The Overlap Is Real — and It Doesn’t Go Away
Have you ever tried to explain your schedule to someone who only has one job? There’s a look that they give you—it suggests awe, judgement, and pity all at once. Success often gets talked about like it happens in sequence. You do one thing, stabilize, then you explore, then you grow, then you do another thing, but only after the first thing is finished. It’s a clean story. It sounds good. It’s just not my experience.
Right now, I’m a corporate professional and a founder at the same time. I’m developing a platform while still clarifying what I personally stand for. I’m building a public body of work while that work is still evolving in real time. None of those things wait for the others to finish. They all just keep moving — sometimes together, sometimes at odds, always simultaneously.
Overlap isn’t a failure of planning. It’s the actual shape of this kind of progress.
Doing Both
The hardest part isn’t the logistics of it, though the logistics are a daily struggle. It’s the cognitive weight. When I’m navigating structured environments during the day — where expectations are clear, objectives are defined, and performance is measured — and then stepping into self-directed work where none of that applies, I have to shift gears in a way that doesn’t always feel comfortable.
Have you ever had to perform certainty you didn’t fully feel? “Fake it til you make it.” That’s part of this. Not in the inauthentic way, but in the sense that you have to truly believe in what you’re doing when there’s little or no evidence that it will work. There are no universal benchmarks in entrepreneurship. Feedback is slow or absent, and the definition of success keeps moving.
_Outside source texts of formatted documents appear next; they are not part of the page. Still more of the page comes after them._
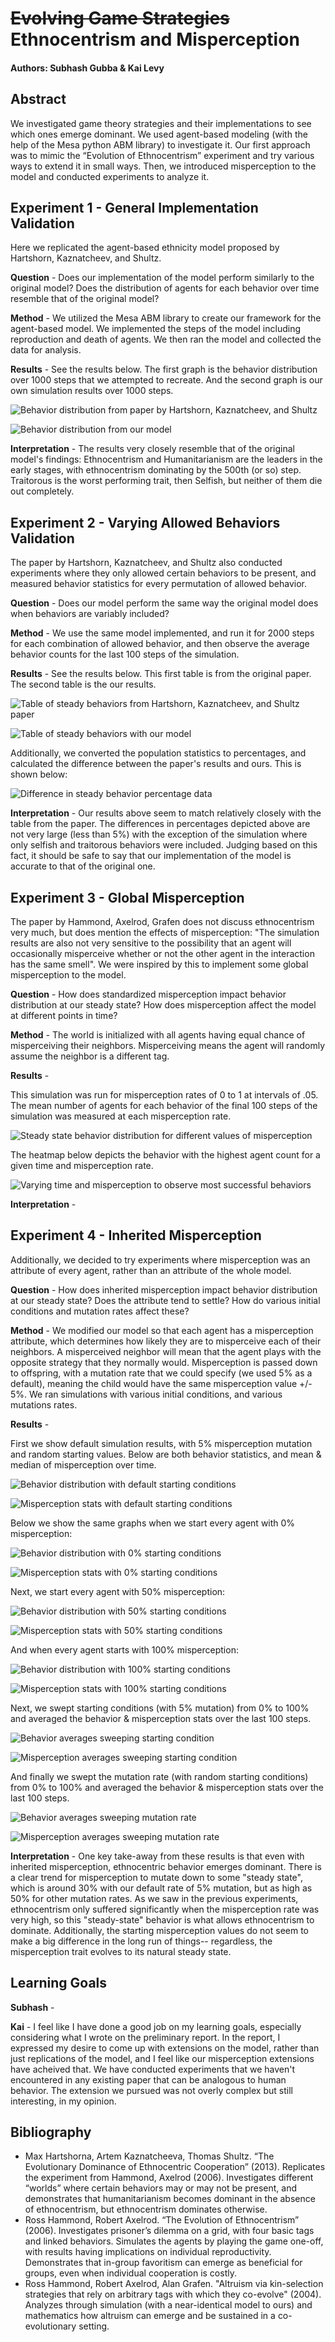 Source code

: # ~~Evolving Game Strategies~~ Ethnocentrism and Misperception
#### Authors: Subhash Gubba & Kai Levy

## Abstract
We investigated game theory strategies and their implementations to see which ones emerge dominant. We used agent-based modeling (with the help of the Mesa python ABM library) to investigate it. Our first approach was to mimic the “Evolution of Ethnocentrism” experiment and try various ways to extend it in small ways. Then, we introduced misperception to the model and conducted experiments to analyze it.

## Experiment 1 - General Implementation Validation
Here we replicated the agent-based ethnicity model proposed by Hartshorn, Kaznatcheev, and Shultz.

**Question** - Does our implementation of the model perform similarly to the original model? Does the distribution of agents for each behavior over time resemble that of the original model?

**Method** - We utilized the Mesa ABM library to create our framework for the agent-based model. We implemented the steps of the model including reproduction and death of agents. We then ran the model and collected the data for analysis.

**Results** - See the results below. The first graph is the behavior distribution over 1000 steps that we attempted to recreate. And the second graph is our own simulation results over 1000 steps.

![Behavior distribution from paper by Hartshorn, Kaznatcheev, and Shultz](./images/final_graphs/exp1_original.png)

![Behavior distribution from our model](./images/final_graphs/exp1_results.png)


**Interpretation** - The results very closely resemble that of the original model's findings: Ethnocentrism and Humanitarianism are the leaders in the early stages, with ethnocentrism dominating by the 500th (or so) step. Traitorous is the worst performing trait, then Selfish, but neither of them die out completely.

## Experiment 2 - Varying Allowed Behaviors Validation
The paper by Hartshorn, Kaznatcheev, and Shultz also conducted experiments where they only allowed certain behaviors to be present, and measured behavior statistics for every permutation of allowed behavior.

**Question** - Does our model perform the same way the original model does when behaviors are variably included?

**Method** - We use the same model implemented, and run it for 2000 steps for each combination of allowed behavior, and then observe the average behavior counts for the last 100 steps of the simulation.

**Results** - See the results below. This first table is from the original paper. The second table is the our results.

![Table of steady behaviors from Hartshorn, Kaznatcheev, and Shultz paper](./images/final_graphs/meanagentstable.PNG)

![Table of steady behaviors with our model](./images/final_graphs/stable_agents_results.png)

Additionally, we converted the population statistics to percentages, and calculated the difference between the paper's results and ours. This is shown below:

![Difference in steady behavior percentage data](./images/final_graphs/percent_diffs.png)

**Interpretation** - Our results above seem to match relatively closely with the table from the paper. The differences in percentages depicted above are not very large (less than 5%) with the exception of the simulation where only selfish and traitorous behaviors were included. Judging based on this fact, it should be safe to say that our implementation of the model is accurate to that of the original one.

## Experiment 3 - Global Misperception
The paper by Hammond, Axelrod, Grafen does not discuss ethnocentrism very much, but does mention the effects of misperception: "The simulation results are also not very sensitive to the possibility that an agent will occasionally misperceive whether or not the other agent in the interaction has the same smell". We were inspired by this to implement some global misperception to the model.

**Question** - How does standardized misperception impact behavior distribution at our steady state? How does misperception affect the model at different points in time?

**Method** - The world is initialized with all agents having equal chance of misperceiving their neighbors. Misperceiving means the agent will randomly assume the neighbor is a different tag.

**Results** - 

This simulation was run for misperception rates of 0 to 1 at intervals of .05. The mean number of agents for each behavior of the final 100 steps of the simulation was measured at each misperception rate.

![Steady state behavior distribution for different values of misperception](./images/final_graphs/global_misp/misp.PNG)

The heatmap below depicts the behavior with the highest agent count for a given time and misperception rate.

![Varying time and misperception to observe most successful behaviors](./images/final_graphs/global_misp/mispvstime.PNG)

**Interpretation** - 

## Experiment 4 - Inherited Misperception
Additionally, we decided to try experiments where misperception was an attribute of every agent, rather than an attribute of the whole model.

**Question** - How does inherited misperception impact behavior distribution at our steady state? Does the attribute tend to settle? How do various initial conditions and mutation rates affect these?

**Method** - We modified our model so that each agent has a misperception attribute, which determines how likely they are to misperceive each of their neighbors. A misperceived neighbor will mean that the agent plays with the opposite strategy that they normally would. Misperception is passed down to offspring, with a mutation rate that we could specify (we used 5% as a default), meaning the child would have the same misperception value +/- 5%. We ran simulations with various initial conditions, and various mutations rates.

**Results** - 

First we show default simulation results, with 5% misperception mutation and random starting values. Below are both behavior statistics, and mean & median of misperception over time.

![Behavior distribution with default starting conditions](./images/final_graphs/agent_sims/default_pop.png)

![Misperception stats with default starting conditions](./images/final_graphs/agent_sims/default_misp.png)

Below we show the same graphs when we start every agent with 0% misperception:

![Behavior distribution with 0% starting conditions](./images/final_graphs/agent_sims/0_pop.png)

![Misperception stats with 0% starting conditions](./images/final_graphs/agent_sims/0_misp.png)

Next, we start every agent with 50% misperception:

![Behavior distribution with 50% starting conditions](./images/final_graphs/agent_sims/half_pop.png)

![Misperception stats with 50% starting conditions](./images/final_graphs/agent_sims/half_misp.png)

And when every agent starts with 100% misperception:

![Behavior distribution with 100% starting conditions](./images/final_graphs/agent_sims/1_pop.png)

![Misperception stats with 100% starting conditions](./images/final_graphs/agent_sims/1_misp.png)

Next, we swept starting conditions (with 5% mutation) from 0% to 100% and averaged the behavior & misperception stats over the last 100 steps.

![Behavior averages sweeping starting condition](./images/final_graphs/agent_sweeps/sweep_start_pop.png)

![Misperception averages sweeping starting condition](./images/final_graphs/agent_sweeps/sweep_start_misp.png)

And finally we swept the mutation rate (with random starting conditions) from 0% to 100% and averaged the behavior & misperception stats over the last 100 steps.

![Behavior averages sweeping mutation rate](./images/final_graphs/agent_sweeps/sweep_agent_mutation_pop.png)

![Misperception averages sweeping mutation rate](./images/final_graphs/agent_sweeps/sweep_agent_mutation_misp.png)

**Interpretation** -
One key take-away from these results is that even with inherited misperception, ethnocentric behavior emerges dominant. There is a clear trend for misperception to mutate down to some "steady state", which is around 30% with our default rate of 5% mutation, but as high as 50% for other mutation rates. As we saw in the previous experiments, ethnocentrism only suffered significantly when the misperception rate was very high, so this "steady-state" behavior is what allows ethnocentrism to dominate. Additionally, the starting misperception values do not seem to make a big difference in the long run of things-- regardless, the misperception trait evolves to its natural steady state.


## Learning Goals
**Subhash** -

**Kai** - I feel like I have done a good job on my learning goals, especially considering what I wrote on the preliminary report. In the report, I expressed my desire to come up with extensions on the model, rather than just replications of the model, and I feel like our misperception extensions have acheived that. We have conducted experiments that we haven't encountered in any existing paper that can be analogous to human behavior. The extension we pursued was not overly complex but still interesting, in my opinion.

## Bibliography
- Max Hartshorna, Artem Kaznatcheeva, Thomas Shultz. “The Evolutionary Dominance of Ethnocentric Cooperation” (2013). Replicates the experiment from Hammond, Axelrod (2006). Investigates different “worlds” where certain behaviors may or may not be present, and demonstrates that humanitarianism becomes dominant in the absence of ethnocentrism, but ethnocentrism dominates otherwise.
- Ross Hammond, Robert Axelrod. “The Evolution of Ethnocentrism” (2006). Investigates prisoner’s dilemma on a grid, with four basic tags and linked behaviors. Simulates the agents by playing the game one-off, with results having implications on individual reproductivity. Demonstrates that in-group favoritism can emerge as beneficial for groups, even when individual cooperation is costly.
- Ross Hammond, Robert Axelrod, Alan Grafen. "Altruism via kin-selection strategies that rely on arbitrary tags with which they co-evolve" (2004). Analyzes through simulation (with a near-identical model to ours) and mathematics how altruism can emerge and be sustained in a co-evolutionary setting.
I’m developing a tolerance for operating with more faith than tangible confirmation— and I’m learning that the ability to keep going without that confirmation is itself a skill worth building.
It’s not just me…it’s us
For me, success has never been just personal. It’s something I share with my family, my community, my culture. So many of us have had to navigate spaces that weren’t originally designed with us in mind, and we know that visibility carries meaning beyond ourselves. That showing up, building in public, staying in the room even when it’s uncomfortable — it matters in ways that are hard to articulate but easy to feel.
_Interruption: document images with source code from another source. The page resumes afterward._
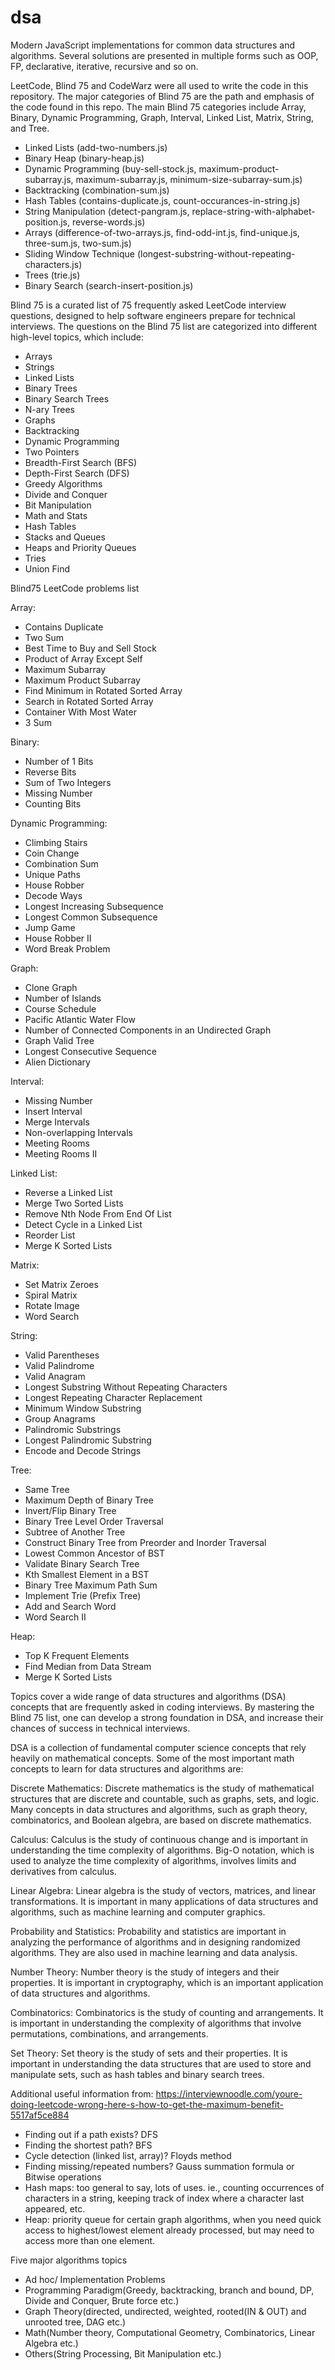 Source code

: # dsa

Modern JavaScript implementations for common data structures and algorithms. Several solutions are presented in multiple forms such as OOP, FP, declarative, iterative, recursive and so on.

LeetCode, Blind 75 and CodeWarz were all used to write the code in this repository. The major categories of Blind 75 are the path and emphasis of the code found in this repo. The main Blind 75 categories include Array, Binary, Dynamic Programming, Graph, Interval, Linked List, Matrix, String, and Tree.

- Linked Lists (add-two-numbers.js)
- Binary Heap (binary-heap.js)
- Dynamic Programming (buy-sell-stock.js, maximum-product-subarray.js, maximum-subarray.js, minimum-size-subarray-sum.js)
- Backtracking (combination-sum.js)
- Hash Tables (contains-duplicate.js, count-occurances-in-string.js)
- String Manipulation (detect-pangram.js, replace-string-with-alphabet-position.js, reverse-words.js)
- Arrays (difference-of-two-arrays.js, find-odd-int.js, find-unique.js, three-sum.js, two-sum.js)
- Sliding Window Technique (longest-substring-without-repeating-characters.js)
- Trees (trie.js)
- Binary Search (search-insert-position.js)

Blind 75 is a curated list of 75 frequently asked LeetCode interview questions, designed to help software engineers prepare for technical interviews. The questions on the Blind 75 list are categorized into different high-level topics, which include:

- Arrays
- Strings
- Linked Lists
- Binary Trees
- Binary Search Trees
- N-ary Trees
- Graphs
- Backtracking
- Dynamic Programming
- Two Pointers
- Breadth-First Search (BFS)
- Depth-First Search (DFS)
- Greedy Algorithms
- Divide and Conquer
- Bit Manipulation
- Math and Stats
- Hash Tables
- Stacks and Queues
- Heaps and Priority Queues
- Tries
- Union Find

Blind75 LeetCode problems list

Array:

- Contains Duplicate
- Two Sum
- Best Time to Buy and Sell Stock
- Product of Array Except Self
- Maximum Subarray
- Maximum Product Subarray
- Find Minimum in Rotated Sorted Array
- Search in Rotated Sorted Array
- Container With Most Water
- 3 Sum

Binary:

- Number of 1 Bits
- Reverse Bits
- Sum of Two Integers
- Missing Number
- Counting Bits

Dynamic Programming:

- Climbing Stairs
- Coin Change
- Combination Sum
- Unique Paths
- House Robber
- Decode Ways
- Longest Increasing Subsequence
- Longest Common Subsequence
- Jump Game
- House Robber II
- Word Break Problem

Graph:

- Clone Graph
- Number of Islands
- Course Schedule
- Pacific Atlantic Water Flow
- Number of Connected Components in an Undirected Graph
- Graph Valid Tree
- Longest Consecutive Sequence
- Alien Dictionary

Interval:

- Missing Number
- Insert Interval
- Merge Intervals
- Non-overlapping Intervals
- Meeting Rooms
- Meeting Rooms II

Linked List:

- Reverse a Linked List
- Merge Two Sorted Lists
- Remove Nth Node From End Of List
- Detect Cycle in a Linked List
- Reorder List
- Merge K Sorted Lists

Matrix:

- Set Matrix Zeroes
- Spiral Matrix
- Rotate Image
- Word Search

String:

- Valid Parentheses
- Valid Palindrome
- Valid Anagram
- Longest Substring Without Repeating Characters
- Longest Repeating Character Replacement
- Minimum Window Substring
- Group Anagrams
- Palindromic Substrings
- Longest Palindromic Substring
- Encode and Decode Strings

Tree:

- Same Tree
- Maximum Depth of Binary Tree
- Invert/Flip Binary Tree
- Binary Tree Level Order Traversal
- Subtree of Another Tree
- Construct Binary Tree from Preorder and Inorder Traversal
- Lowest Common Ancestor of BST
- Validate Binary Search Tree
- Kth Smallest Element in a BST
- Binary Tree Maximum Path Sum
- Implement Trie (Prefix Tree)
- Add and Search Word
- Word Search II

Heap:

- Top K Frequent Elements
- Find Median from Data Stream
- Merge K Sorted Lists

Topics cover a wide range of data structures and algorithms (DSA) concepts that are frequently asked in coding interviews. By mastering the Blind 75 list, one can develop a strong foundation in DSA, and increase their chances of success in technical interviews.

DSA is a collection of fundamental computer science concepts that rely heavily on mathematical concepts. Some of the most important math concepts to learn for data structures and algorithms are:

Discrete Mathematics: Discrete mathematics is the study of mathematical structures that are discrete and countable, such as graphs, sets, and logic. Many concepts in data structures and algorithms, such as graph theory, combinatorics, and Boolean algebra, are based on discrete mathematics.

Calculus: Calculus is the study of continuous change and is important in understanding the time complexity of algorithms. Big-O notation, which is used to analyze the time complexity of algorithms, involves limits and derivatives from calculus.

Linear Algebra: Linear algebra is the study of vectors, matrices, and linear transformations. It is important in many applications of data structures and algorithms, such as machine learning and computer graphics.

Probability and Statistics: Probability and statistics are important in analyzing the performance of algorithms and in designing randomized algorithms. They are also used in machine learning and data analysis.

Number Theory: Number theory is the study of integers and their properties. It is important in cryptography, which is an important application of data structures and algorithms.

Combinatorics: Combinatorics is the study of counting and arrangements. It is important in understanding the complexity of algorithms that involve permutations, combinations, and arrangements.

Set Theory: Set theory is the study of sets and their properties. It is important in understanding the data structures that are used to store and manipulate sets, such as hash tables and binary search trees.

Additional useful information from: https://interviewnoodle.com/youre-doing-leetcode-wrong-here-s-how-to-get-the-maximum-benefit-5517af5ce884

- Finding out if a path exists? DFS
- Finding the shortest path? BFS
- Cycle detection (linked list, array)? Floyds method
- Finding missing/repeated numbers? Gauss summation formula or Bitwise operations
- Hash maps: too general to say, lots of uses. ie., counting occurrences of characters in a string, keeping track of index where a character last appeared, etc.
- Heap: priority queue for certain graph algorithms, when you need quick access to highest/lowest element already processed, but may need to access more than one element.

Five major algorithms topics

- Ad hoc/ Implementation Problems
- Programming Paradigm(Greedy, backtracking, branch and bound, DP, Divide and Conquer, Brute force etc.)
- Graph Theory(directed, undirected, weighted, rooted(IN & OUT) and unrooted tree, DAG etc.)
- Math(Number theory, Computational Geometry, Combinatorics, Linear Algebra etc.)
- Others(String Processing, Bit Manipulation etc.)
I’m not just building a business or writing a book. I’m contributing to a picture of what’s possible for people who look like me, who come from similar places, who are figuring out how to move in spaces that don’t always reflect our experience. That doesn’t make the uncertainty lighter. But it makes it meaningful in a way that keeps me moving.
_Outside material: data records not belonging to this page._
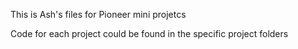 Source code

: This is Ash's files for Pioneer mini projetcs

Code for each project could be found in the specific project folders
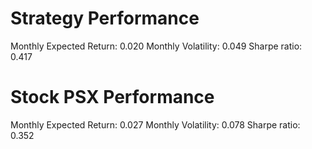 # Strategy Performance
Monthly Expected Return: 0.020
Monthly Volatility: 0.049
Sharpe ratio: 0.417
# Stock PSX Performance
Monthly Expected Return: 0.027
Monthly Volatility: 0.078
Sharpe ratio: 0.352
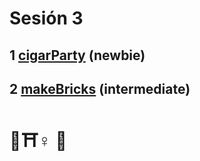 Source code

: # Sesión 3

## 1 [cigarParty](../exercises/cigarParty/README.md) (newbie)

## 2 [makeBricks](../exercises/makeBricks/README.md) (intermediate)


# 🧘⛩️♀️ 🧘
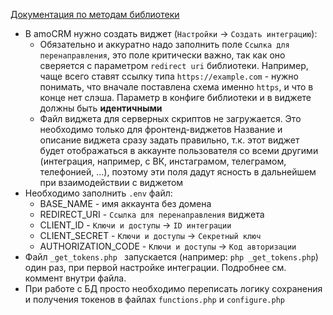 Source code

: [Документация по методам библиотеки](https://github.com/amocrm/amocrm-api-php#%D0%BF%D0%BE%D0%B4%D1%85%D0%BE%D0%B4-%D0%BA-%D1%80%D0%B0%D0%B1%D0%BE%D1%82%D0%B5-%D1%81-%D0%B1%D0%B8%D0%B1%D0%BB%D0%B8%D0%BE%D1%82%D0%B5%D0%BA%D0%BE%D0%B9)

* В amoCRM нужно создать виджет (`Настройки` -> `Создать интеграцию`):
    - Обязательно и аккуратно надо заполнить поле `Ссылка для перенаправления`, это поле критически важно, так как оно сверяется с параметром `redirect uri` библиотеки. Например, чаще всего ставят ссылку типа `https://example.com` - нужно понимать, что вначале поставлена схема именно `https`, и что в конце нет слэша. Параметр в конфиге библиотеки и в виджете должны быть **идентичными**
    - Файл виджета для серверных скриптов не загружается. Это необходимо только для фронтенд-виджетов
    Название и описание виджета сразу задать правильно, т.к. этот виджет будет отображаться в аккаунте пользователя со всеми другими (интеграция, например, с ВК, инстаграмом, телеграмом, телефонией, ...), поэтому эти поля дадут ясность в дальнейшем при взаимодействии с виджетом
* Необходимо заполнить `.env` файл:
    - BASE_NAME - имя аккаунта без домена
    - REDIRECT_URI - `Ссылка для перенаправления` виджета
    - CLIENT_ID - `Ключи и доступы` -> `ID интеграции`
    - CLIENT_SECRET - `Ключи и доступы` -> `Секретный ключ`
    - AUTHORIZATION_CODE - `Ключи и доступы` -> `Код авторизации`
* Файл `_get_tokens.php
` запускается (например: `php _get_tokens.php`) один раз, при первой настройке интеграции. Подробнее см. коммент внутри файла.
* При работе с БД просто необходимо переписать логику сохранения и получения токенов в файлах `functions.php` и `configure.php`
And that distinction — between weight that drains you and weight that drives you — is one I am grateful to experience.
You Don’t Have to Have It Figured Out
Right now, a lot of the work is unfinished. The business is still developing. The writing is still in progress. I am still evolving. And none of that is a reason to stop.
Compartmentalization helps — separating tasks, protecting time, directing attention where it’s most needed. But it has limits. The cognitive weight of each responsibility crosses into the next. There’s no true separation, only the choice to keep showing up despite the overlap.
Those of us doing this know that building while still becoming requires something specific: the ability to make decisions without complete information, to sustain effort when outcomes aren’t visible, and to sit in ambiguity without disengaging from the work. It’s not linear. It’s not always stable. It doesn’t resolve neatly.
But here’s what I keep coming back to — my copy editor didn’t comment on a finished product. She responded to something still in progress. And maybe that’s the point. The work doesn’t have to be complete to be worth something. And neither do we.